Итак, говорят… Говорят, что когда красные вместе с плененным бароном переправлялись через одну из речек, Унгерн сделал попытку утопиться, но захватившие его красноармейцы не допустили этого и в целости доставили барона в штаб партизанского командира Щетинкина…
… Говорят, что когда Щетинкин, храбро воевавший во время Великой войны и ставший георгиевским кавалером, увидел связанного Унгерна, он приветствовал его восклицанием: «Здорово, барон!» Унгерн тяжелым взглядом окинул с ног до головы расфранченного красного командира с офицерским Георгием на груди и ответил: «Был ты Щетинкин, а теперь подлец!» (Подругой версии, вместо «подлеца» барон Унгерн употребил непечатное слово.)[39].
… Говорят, что барона перевозили в открытом автомобиле, сопровождаемым двумя сотнями всадников из Кубанской дивизии в лихо заломленных папахах, с развевающимися красными башлыками…
… Говорят, что большевики, бывшие большими любителями по части театральных эффектов, или, как ныне модно говорить, «инсталляций», посадили Романа Федоровича в звериную клетку, установили ее на открытую платформу и таким образом доставили его в Новониколаевск. Вовсе не из-за того, что они испытывали какое-то уважение к воинским доблестям барона, а для пущего театрального эффекта они оставили Унгерну и генеральские погоны, и Георгиевский крест, чтобы, по выражению H.H. Князева, «преподнести почтеннейшей публике заключенного в клетку «человека-зверя» в самом лучшем его оформлении»…
(Отметим, что рассказ о клетке для Унгерна, содержащийся в книге H.H. Князева «Легендарный барон», также приводится и в записках В. И. Шайдицкого «На службе Отечества». Другие известные нам источники о «клетке для барона Унгерна» не упоминают. Однако, учитывая любовь большевиков к устроению различных «красных карнавалов», «мистерий-буфф» и прочих «игрищ бесовских», подобной «инсценировки» перевозки пленного белого генерала нельзя исключать. Для сравнения посмотрим, как было «оформлено» сожжение тела генерала Корнилова большевиками, захватившими весной 1918 года станицу Елизаветинскую. Вот как, со слов очевидца, описано это событие в газете «Уральская жизнь» от 26 июня 1919 года, выходившей в Екатеринбурге: «2 и 3 апреля, после отхода корниловской армии из-под Екатеринодара, большевики, прибыв в станицу Елизаветинскую, убедились воочию, что Корнилов похоронен в местной церковной ограде… Торжеству большевиков не было конца, и сейчас же было решено отправить тело… в Екатеринодар для обозрения «революционным народом.

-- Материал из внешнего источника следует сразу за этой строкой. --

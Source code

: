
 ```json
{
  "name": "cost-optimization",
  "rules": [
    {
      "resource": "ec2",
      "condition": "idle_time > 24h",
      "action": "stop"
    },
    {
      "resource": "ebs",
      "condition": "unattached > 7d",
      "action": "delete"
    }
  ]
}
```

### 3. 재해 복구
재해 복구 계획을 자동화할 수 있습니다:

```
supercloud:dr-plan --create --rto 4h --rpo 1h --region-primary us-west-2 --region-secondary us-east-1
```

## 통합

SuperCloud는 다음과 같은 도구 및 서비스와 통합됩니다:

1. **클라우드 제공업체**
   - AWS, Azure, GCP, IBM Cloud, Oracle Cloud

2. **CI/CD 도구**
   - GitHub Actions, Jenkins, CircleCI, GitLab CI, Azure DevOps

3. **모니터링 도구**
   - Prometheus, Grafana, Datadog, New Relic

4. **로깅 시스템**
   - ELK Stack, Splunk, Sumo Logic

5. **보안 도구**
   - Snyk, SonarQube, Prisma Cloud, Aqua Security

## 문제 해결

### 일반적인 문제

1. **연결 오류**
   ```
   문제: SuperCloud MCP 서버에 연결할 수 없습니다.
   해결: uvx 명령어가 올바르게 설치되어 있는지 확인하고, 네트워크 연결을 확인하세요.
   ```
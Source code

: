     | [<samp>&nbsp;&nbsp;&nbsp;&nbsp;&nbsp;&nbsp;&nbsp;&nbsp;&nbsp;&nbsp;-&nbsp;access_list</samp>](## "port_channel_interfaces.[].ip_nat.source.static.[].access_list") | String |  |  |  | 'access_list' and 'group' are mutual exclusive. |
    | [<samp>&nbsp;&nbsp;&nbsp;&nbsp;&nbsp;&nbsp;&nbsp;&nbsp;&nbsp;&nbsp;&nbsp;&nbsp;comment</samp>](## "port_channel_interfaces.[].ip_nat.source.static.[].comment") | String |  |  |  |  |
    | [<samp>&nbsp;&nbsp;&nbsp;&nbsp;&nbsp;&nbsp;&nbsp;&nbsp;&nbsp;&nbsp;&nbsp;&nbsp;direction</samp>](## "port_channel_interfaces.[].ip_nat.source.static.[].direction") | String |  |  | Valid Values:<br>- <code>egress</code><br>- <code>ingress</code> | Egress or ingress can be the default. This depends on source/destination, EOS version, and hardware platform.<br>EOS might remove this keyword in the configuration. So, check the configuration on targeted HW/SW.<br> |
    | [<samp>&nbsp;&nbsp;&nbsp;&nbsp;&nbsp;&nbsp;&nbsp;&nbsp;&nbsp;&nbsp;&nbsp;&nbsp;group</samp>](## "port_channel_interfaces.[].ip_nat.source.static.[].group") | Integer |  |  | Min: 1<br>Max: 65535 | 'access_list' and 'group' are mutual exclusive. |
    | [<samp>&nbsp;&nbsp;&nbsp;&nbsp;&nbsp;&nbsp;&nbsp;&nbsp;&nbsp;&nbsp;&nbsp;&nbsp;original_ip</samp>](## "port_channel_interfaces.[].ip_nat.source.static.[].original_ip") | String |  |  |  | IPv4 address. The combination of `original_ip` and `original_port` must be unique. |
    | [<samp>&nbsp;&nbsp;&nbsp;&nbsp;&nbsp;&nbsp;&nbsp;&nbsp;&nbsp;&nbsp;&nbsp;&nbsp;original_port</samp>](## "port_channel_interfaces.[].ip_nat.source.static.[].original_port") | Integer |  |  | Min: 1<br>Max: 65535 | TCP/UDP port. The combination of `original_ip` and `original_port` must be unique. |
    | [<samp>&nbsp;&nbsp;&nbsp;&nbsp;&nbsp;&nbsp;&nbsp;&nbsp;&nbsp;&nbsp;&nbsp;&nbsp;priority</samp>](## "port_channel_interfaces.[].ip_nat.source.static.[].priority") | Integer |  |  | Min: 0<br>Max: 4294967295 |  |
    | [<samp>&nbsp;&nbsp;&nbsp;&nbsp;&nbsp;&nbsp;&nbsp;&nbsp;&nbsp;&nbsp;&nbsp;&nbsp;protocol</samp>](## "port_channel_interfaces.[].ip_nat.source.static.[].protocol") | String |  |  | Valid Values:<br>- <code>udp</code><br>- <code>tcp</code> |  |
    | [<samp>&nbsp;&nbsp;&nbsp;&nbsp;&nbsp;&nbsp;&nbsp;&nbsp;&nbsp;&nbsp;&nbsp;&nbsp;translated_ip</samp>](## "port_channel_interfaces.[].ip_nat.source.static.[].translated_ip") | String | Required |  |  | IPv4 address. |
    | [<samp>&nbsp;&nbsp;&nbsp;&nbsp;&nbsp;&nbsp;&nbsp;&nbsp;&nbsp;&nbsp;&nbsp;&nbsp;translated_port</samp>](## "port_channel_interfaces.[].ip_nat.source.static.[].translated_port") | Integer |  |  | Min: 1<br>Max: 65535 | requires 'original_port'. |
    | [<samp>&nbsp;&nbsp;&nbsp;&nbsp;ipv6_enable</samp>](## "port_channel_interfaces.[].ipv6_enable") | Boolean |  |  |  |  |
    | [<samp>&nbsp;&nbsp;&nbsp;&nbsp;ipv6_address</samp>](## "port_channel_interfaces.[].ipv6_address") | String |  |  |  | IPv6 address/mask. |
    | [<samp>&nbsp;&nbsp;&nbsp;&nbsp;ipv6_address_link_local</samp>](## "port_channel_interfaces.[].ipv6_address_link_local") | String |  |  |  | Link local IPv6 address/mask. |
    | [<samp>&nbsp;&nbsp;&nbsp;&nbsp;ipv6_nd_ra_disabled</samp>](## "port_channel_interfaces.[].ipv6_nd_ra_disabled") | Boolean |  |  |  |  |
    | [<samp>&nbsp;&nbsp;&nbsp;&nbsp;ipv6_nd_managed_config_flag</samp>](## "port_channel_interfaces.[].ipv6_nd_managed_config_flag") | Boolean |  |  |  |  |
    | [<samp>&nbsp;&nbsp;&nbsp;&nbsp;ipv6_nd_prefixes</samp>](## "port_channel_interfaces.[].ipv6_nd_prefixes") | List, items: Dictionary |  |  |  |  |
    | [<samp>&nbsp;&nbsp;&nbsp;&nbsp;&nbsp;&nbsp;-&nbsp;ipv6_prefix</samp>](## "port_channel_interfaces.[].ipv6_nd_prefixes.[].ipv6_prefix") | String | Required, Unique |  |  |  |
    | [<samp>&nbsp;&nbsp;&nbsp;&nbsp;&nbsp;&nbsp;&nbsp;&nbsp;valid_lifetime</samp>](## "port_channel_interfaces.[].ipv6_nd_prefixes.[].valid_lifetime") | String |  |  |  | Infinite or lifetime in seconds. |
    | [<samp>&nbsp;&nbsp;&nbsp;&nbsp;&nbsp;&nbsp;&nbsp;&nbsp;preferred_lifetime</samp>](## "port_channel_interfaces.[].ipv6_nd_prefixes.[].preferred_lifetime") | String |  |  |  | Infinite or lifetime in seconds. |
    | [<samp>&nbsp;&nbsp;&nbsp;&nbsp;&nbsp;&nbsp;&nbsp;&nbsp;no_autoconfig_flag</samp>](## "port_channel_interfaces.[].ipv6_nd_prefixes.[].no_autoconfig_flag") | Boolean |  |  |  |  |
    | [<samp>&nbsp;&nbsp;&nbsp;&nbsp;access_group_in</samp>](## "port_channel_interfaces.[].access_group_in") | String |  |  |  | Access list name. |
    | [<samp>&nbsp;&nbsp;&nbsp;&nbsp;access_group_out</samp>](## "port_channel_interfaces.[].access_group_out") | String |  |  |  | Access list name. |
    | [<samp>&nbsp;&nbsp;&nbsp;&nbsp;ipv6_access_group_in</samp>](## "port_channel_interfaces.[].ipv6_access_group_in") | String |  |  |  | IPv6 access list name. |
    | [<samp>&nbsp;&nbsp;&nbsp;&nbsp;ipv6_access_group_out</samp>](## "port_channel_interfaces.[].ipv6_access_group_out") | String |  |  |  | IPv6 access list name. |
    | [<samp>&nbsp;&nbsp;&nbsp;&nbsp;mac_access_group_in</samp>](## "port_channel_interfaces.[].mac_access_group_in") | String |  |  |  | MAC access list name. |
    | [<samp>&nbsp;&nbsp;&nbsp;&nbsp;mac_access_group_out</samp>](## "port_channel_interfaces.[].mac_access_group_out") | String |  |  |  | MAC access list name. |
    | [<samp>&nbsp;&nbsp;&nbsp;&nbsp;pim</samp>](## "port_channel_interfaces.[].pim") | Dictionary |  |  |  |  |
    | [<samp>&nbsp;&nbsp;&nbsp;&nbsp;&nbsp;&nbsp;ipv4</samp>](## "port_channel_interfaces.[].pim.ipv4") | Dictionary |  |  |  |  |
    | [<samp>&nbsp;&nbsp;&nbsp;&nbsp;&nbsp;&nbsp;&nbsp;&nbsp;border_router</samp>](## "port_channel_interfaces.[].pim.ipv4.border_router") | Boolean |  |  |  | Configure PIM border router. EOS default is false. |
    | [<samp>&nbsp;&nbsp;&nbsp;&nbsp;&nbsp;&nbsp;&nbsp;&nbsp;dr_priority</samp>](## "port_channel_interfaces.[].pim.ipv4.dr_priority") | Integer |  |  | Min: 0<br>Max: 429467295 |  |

… 3 апреля по Красной улице двигалось шествие, своим видом отодвинувшее нашу жизнь на несколько сот лет назад, в Средние века… Окруженные всадниками в красных костюмах с густо вымазанными сажей лицами, с метлами в руках медленно двигались дроги. На них покрытый рогожей лежал в нижнем белье труп генерала Корнилова, как громко возвещали народу прыгавшие вокруг дикари. Запряженной в дроги лошади вплетены были в гриву красные ленты; а к хвосту прикреплены генеральские эполеты. Вокруг телеги толпа баб, разукрашенных красными лентами, с метлами, кочергами и лопатами, дальше — мужчины с гармошками и балалайками… Все это пело, играло, свистело, грызло семечки и улюлюкало. Процессия медленно двигалась по улице; желающие… плевали и глумились над трупом, предвкушая удовольствие от картины сожжения трупа. Наконец, труп подвезли к вокзалу Черноморской ж.д.; толпа волнуется, все хотят посмотреть, как будут сжигать на костре генерала. Бабы с детьми пробираются вперед, труп снимают с повозки и кладут на штабель дров, облитых керосином… Через несколько времени толпа начинает расходиться от удушливого дыма; более любопытные остаются у костра». Добавим только, что именно против такой толпы барон Унгерн и воевал вполне адекватно — средневековыми же методами.)